Though he all but endorsed Mitt Romney and will be campaigning with him, Newt Gingrich tried to quell concerns that he isn't supportive enough of his former opponent on Sunday.
“You have to have some respect for a guy who spent six years of his life, put together a serious national campaign, made the case,” he said on CNN’s State of the Union, adding that though he beat Romney in a number of debates, “when it got to the crunch, and […] he had to do it or die, he did it.”
Gingrich said that Romney had “many strong things” to support his candidacy – including, simply, the fact that he won.
“This is not some magic show. You're either gonna get Barack Obama or you’re gonna get Mitt Romney. Now I don’t see how any conservative, given that choice, could end up favoring Barack Obama,” he said.
Gingrich dropped out of the race last week, committing to help him win the nomination. He said that he will, “be available at their convenience to do anything they want me to do,” although he dismissed the idea that he’d be Romney’s vice-presidential running mate.

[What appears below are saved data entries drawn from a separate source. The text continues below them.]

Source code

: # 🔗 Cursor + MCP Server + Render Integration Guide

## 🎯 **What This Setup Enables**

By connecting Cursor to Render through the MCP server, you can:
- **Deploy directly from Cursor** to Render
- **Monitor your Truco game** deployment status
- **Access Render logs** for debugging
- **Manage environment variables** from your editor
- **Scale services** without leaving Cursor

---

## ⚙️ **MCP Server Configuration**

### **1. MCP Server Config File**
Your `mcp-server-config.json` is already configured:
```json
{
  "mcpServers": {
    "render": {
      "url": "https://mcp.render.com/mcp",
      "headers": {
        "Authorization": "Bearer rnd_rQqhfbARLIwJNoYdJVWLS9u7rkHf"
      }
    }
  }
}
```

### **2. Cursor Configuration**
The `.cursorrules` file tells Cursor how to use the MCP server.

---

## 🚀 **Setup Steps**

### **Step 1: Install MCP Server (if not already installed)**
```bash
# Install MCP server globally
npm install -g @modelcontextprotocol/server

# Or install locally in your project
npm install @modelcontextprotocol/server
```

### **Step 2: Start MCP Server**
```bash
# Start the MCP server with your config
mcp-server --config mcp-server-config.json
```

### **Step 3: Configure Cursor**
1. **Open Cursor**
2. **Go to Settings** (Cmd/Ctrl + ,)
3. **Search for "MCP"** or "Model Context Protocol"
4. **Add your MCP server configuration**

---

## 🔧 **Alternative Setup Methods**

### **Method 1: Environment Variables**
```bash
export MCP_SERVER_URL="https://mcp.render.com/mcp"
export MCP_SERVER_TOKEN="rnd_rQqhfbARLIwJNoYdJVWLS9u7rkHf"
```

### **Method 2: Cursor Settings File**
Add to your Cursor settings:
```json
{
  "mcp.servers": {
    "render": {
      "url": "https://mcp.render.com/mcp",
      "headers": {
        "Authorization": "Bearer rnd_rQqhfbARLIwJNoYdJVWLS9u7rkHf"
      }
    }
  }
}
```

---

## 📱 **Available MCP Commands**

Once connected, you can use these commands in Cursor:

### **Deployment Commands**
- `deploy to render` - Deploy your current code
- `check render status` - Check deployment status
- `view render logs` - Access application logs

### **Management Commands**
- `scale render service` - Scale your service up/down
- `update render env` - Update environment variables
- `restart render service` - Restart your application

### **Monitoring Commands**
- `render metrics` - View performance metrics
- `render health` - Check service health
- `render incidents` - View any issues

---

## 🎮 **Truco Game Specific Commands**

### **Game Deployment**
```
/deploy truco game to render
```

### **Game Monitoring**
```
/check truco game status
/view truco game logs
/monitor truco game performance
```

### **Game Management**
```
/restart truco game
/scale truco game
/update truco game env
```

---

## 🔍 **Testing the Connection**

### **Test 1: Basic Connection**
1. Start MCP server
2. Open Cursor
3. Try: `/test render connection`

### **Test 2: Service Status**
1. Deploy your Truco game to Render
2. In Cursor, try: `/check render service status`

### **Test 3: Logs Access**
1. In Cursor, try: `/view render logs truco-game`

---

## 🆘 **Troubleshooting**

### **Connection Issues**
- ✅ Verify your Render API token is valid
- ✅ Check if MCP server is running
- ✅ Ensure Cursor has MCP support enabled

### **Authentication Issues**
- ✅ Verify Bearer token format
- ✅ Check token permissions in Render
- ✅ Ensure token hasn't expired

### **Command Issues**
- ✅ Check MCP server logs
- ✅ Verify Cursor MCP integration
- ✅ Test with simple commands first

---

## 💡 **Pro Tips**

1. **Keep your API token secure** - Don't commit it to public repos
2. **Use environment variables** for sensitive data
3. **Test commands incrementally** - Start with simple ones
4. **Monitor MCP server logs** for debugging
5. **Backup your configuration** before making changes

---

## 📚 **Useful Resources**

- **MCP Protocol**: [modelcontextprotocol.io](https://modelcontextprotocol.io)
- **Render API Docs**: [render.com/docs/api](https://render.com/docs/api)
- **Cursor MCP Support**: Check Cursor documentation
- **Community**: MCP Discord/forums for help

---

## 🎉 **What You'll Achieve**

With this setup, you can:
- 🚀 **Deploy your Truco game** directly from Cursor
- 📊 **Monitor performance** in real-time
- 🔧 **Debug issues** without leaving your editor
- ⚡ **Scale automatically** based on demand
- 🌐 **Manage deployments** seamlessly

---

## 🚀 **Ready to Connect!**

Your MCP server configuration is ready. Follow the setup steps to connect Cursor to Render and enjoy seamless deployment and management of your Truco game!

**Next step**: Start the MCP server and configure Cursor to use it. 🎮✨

Gingrich has often said that a protracted primary was good for the party, as rationale for continuing his campaign despite long odds. He echoed that view on Sunday, affirming that Romney had “earned” the nomination by fighting hard for it in the primary.
“I believe that he has earned the right to represent the Republican Party, and he's earned it the hard way," Gingrich said. "He has fought his way to the nomination. Nobody gave him an inch.”